___ Information provided ___

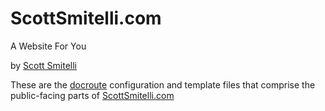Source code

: ScottSmitelli.com
=================

A Website For You

by [Scott Smitelli](mailto:scott@smitelli.com)

These are the [docroute](https://github.com/smitelli/docroute) configuration and template files that comprise the public-facing parts of [ScottSmitelli.com](http://www.scottsmitelli.com/)
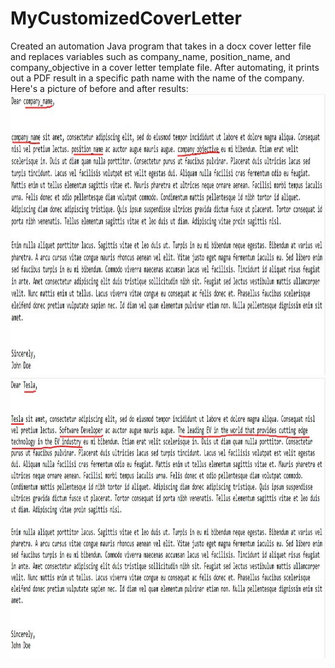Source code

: # MyCustomizedCoverLetter

Created an automation Java program that takes in a docx cover letter file and replaces variables such as company_name, position_name, and company_objective in a cover letter template file. After automating, it prints out a PDF result in a specific path name with the name of the company.
Here's a picture of before and after results:
<picture>
  <img src="imgs/Sample1.JPG" width="1300" height="450" title="hover text">
  <img src="imgs/Result1.JPG" width="1300" height="450" title="hover text">
</picture>
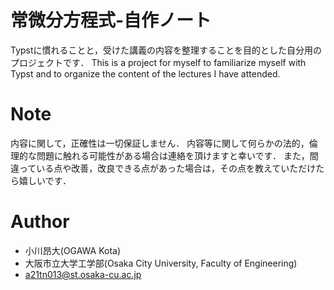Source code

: # 常微分方程式-自作ノート

Typstに慣れることと，受けた講義の内容を整理することを目的とした自分用のプロジェクトです．
This is a project for myself to familiarize myself with Typst and to organize the content of the lectures I have attended.

# Note

内容に関して，正確性は一切保証しません．
内容等に関して何らかの法的，倫理的な問題に触れる可能性がある場合は連絡を頂けますと幸いです．
また，間違っている点や改善，改良できる点があった場合は，その点を教えていただけたら嬉しいです．

# Author

* 小川昂大(OGAWA Kota)
* 大阪市立大学工学部(Osaka City University, Faculty of Engineering)
* a21tn013@st.osaka-cu.ac.jp
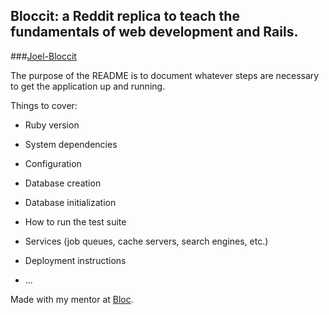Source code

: ## Bloccit: a Reddit replica to teach the fundamentals of web development and Rails.

###[Joel-Bloccit](https://git.heroku.com/joel-bloccit.git)

The purpose of the README is to document whatever steps are necessary to get the
application up and running.

Things to cover:

* Ruby version

* System dependencies

* Configuration

* Database creation

* Database initialization

* How to run the test suite

* Services (job queues, cache servers, search engines, etc.)

* Deployment instructions

* ...

Made with my mentor at [Bloc](http://bloc.io).
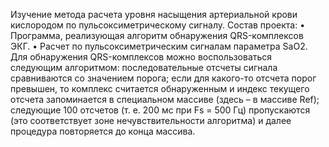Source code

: Изучение метода расчета уровня насыщения артериальной крови кислородом по пульсоксиметрическому сигналу.
Состав проекта:
•	Программа, реализующая алгоритм обнаружения QRS-комплексов ЭКГ.
•	Расчет по пульсоксиметрическим сигналам параметра SaO2.
Для обнаружения QRS-комплексов можно воспользоваться следующим алгоритмом: последовательные отсчеты сигнала сравниваются со значением порога; если для какого-то отсчета порог превышен, то комплекс считается обнаруженным и индекс текущего отсчета запоминается в специальном массиве (здесь – в массиве Ref); следующие 100 отсчетов (т. е. 200 мс при Fs = 500 Гц) пропускаются (это соответствует зоне нечувствительности алгоритма) и далее процедура повторяется до конца массива.
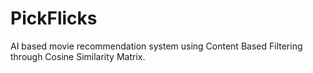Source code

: # PickFlicks
AI based movie recommendation system using Content Based Filtering through Cosine Similarity Matrix.
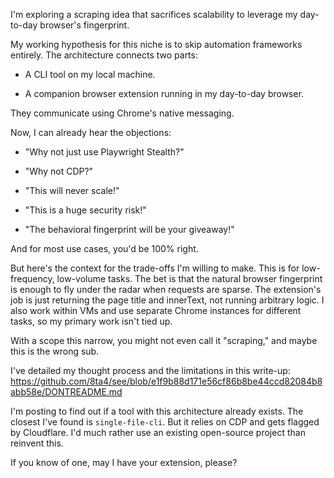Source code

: I'm exploring a scraping idea that sacrifices scalability to leverage my day-to-day browser's fingerprint.

My working hypothesis for this niche is to skip automation frameworks entirely. The architecture connects two parts:

- A CLI tool on my local machine.

- A companion browser extension running in my day-to-day browser.

They communicate using Chrome's native messaging.

Now, I can already hear the objections:

- "Why not just use Playwright Stealth?"

- "Why not CDP?"

- "This will never scale!"

- "This is a huge security risk!"

- "The behavioral fingerprint will be your giveaway!"

And for most use cases, you'd be 100% right.

But here's the context for the trade-offs I'm willing to make. This is for low-frequency, low-volume tasks. The bet is that the natural browser fingerprint is enough to fly under the radar when requests are sparse. The extension's job is just returning the page title and innerText, not running arbitrary logic. I also work within VMs and use separate Chrome instances for different tasks, so my primary work isn't tied up.

With a scope this narrow, you might not even call it "scraping," and maybe this is the wrong sub.

I've detailed my thought process and the limitations in this write-up: https://github.com/8ta4/see/blob/e1f9b88d171e56cf86b8be44ccd82084b8abb58e/DONTREADME.md

I'm posting to find out if a tool with this architecture already exists. The closest I've found is `single-file-cli`. But it relies on CDP and gets flagged by Cloudflare. I'd much rather use an existing open-source project than reinvent this.

If you know of one, may I have your extension, please?
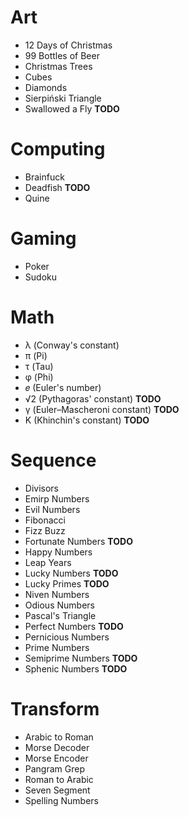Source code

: Art
===

* 12 Days of Christmas
* 99 Bottles of Beer
* Christmas Trees
* Cubes
* Diamonds
* Sierpiński Triangle
* Swallowed a Fly **TODO**

Computing
=========

* Brainfuck
* Deadfish **TODO**
* Quine

Gaming
======

* Poker
* Sudoku

Math
====

* λ  (Conway's constant)
* π  (Pi)
* τ  (Tau)
* φ  (Phi)
* 𝑒  (Euler's number)
* √2 (Pythagoras' constant) **TODO**
* γ  (Euler–Mascheroni constant) **TODO**
* K  (Khinchin's constant) **TODO**

Sequence
========

* Divisors
* Emirp Numbers
* Evil Numbers
* Fibonacci
* Fizz Buzz
* Fortunate Numbers **TODO**
* Happy Numbers
* Leap Years
* Lucky Numbers **TODO**
* Lucky Primes **TODO**
* Niven Numbers
* Odious Numbers
* Pascal's Triangle
* Perfect Numbers **TODO**
* Pernicious Numbers
* Prime Numbers
* Semiprime Numbers **TODO**
* Sphenic Numbers **TODO**

Transform
=========

* Arabic to Roman
* Morse Decoder
* Morse Encoder
* Pangram Grep
* Roman to Arabic
* Seven Segment
* Spelling Numbers
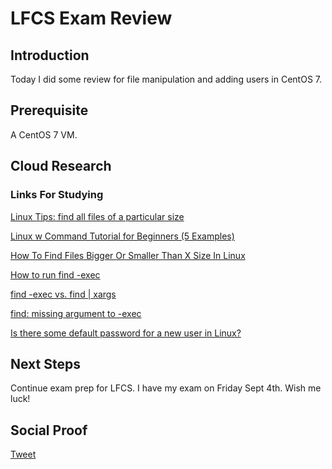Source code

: # LFCS Exam Review

## Introduction

Today I did some review for file manipulation and adding users in CentOS 7.

## Prerequisite

A CentOS 7 VM.

## Cloud Research

### Links For Studying

[Linux Tips: find all files of a particular size](https://www.ducea.com/2008/02/12/linux-tips-find-all-files-of-a-particular-size/)

[Linux w Command Tutorial for Beginners (5 Examples)](https://www.howtoforge.com/linux-w-command/)

[How To Find Files Bigger Or Smaller Than X Size In Linux](https://ostechnix.com/find-files-bigger-smaller-x-size-linux/)

[How to run find -exec](https://unix.stackexchange.com/questions/12902/how-to-run-find-exec)

[find -exec vs. find | xargs](https://www.everythingcli.org/find-exec-vs-find-xargs/)

[find: missing argument to -exec](https://unix.stackexchange.com/questions/128379/find-missing-argument-to-exec)

[Is there some default password for a new user in Linux?](https://unix.stackexchange.com/questions/108562/is-there-some-default-password-for-a-new-user-in-linux)

## Next Steps

Continue exam prep for LFCS. I have my exam on Friday Sept 4th. Wish me luck!

## Social Proof

[Tweet](https://twitter.com/lrnallday/status/1296787638150737921)
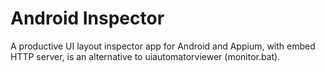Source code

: # Android Inspector
A productive UI layout inspector app for Android and Appium, with embed HTTP server, is an alternative to uiautomatorviewer (monitor.bat).
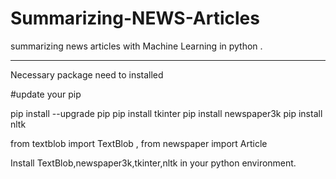 # Summarizing-NEWS-Articles
summarizing news articles with Machine Learning in python .

-------------------------------------

Necessary package need to installed 

#update your pip

pip install --upgrade pip
pip install tkinter
pip install newspaper3k
pip install nltk

from textblob import TextBlob ,
from newspaper import Article

Install TextBlob,newspaper3k,tkinter,nltk in your python environment.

___

Work request: In the entries above, find the line with "search engines, etc.)" and the line with "сигналам параметра SaO2.". Return exactly those lines and all the ones between them, pictures excluded.

Answer to this exercise:
* Services (job queues, cache servers, search engines, etc.)

* Deployment instructions

* ...

Made with my mentor at [Bloc](http://bloc.io).
Source code

: Изучение метода расчета уровня насыщения артериальной крови кислородом по пульсоксиметрическому сигналу.
Состав проекта:
•	Программа, реализующая алгоритм обнаружения QRS-комплексов ЭКГ.
•	Расчет по пульсоксиметрическим сигналам параметра SaO2.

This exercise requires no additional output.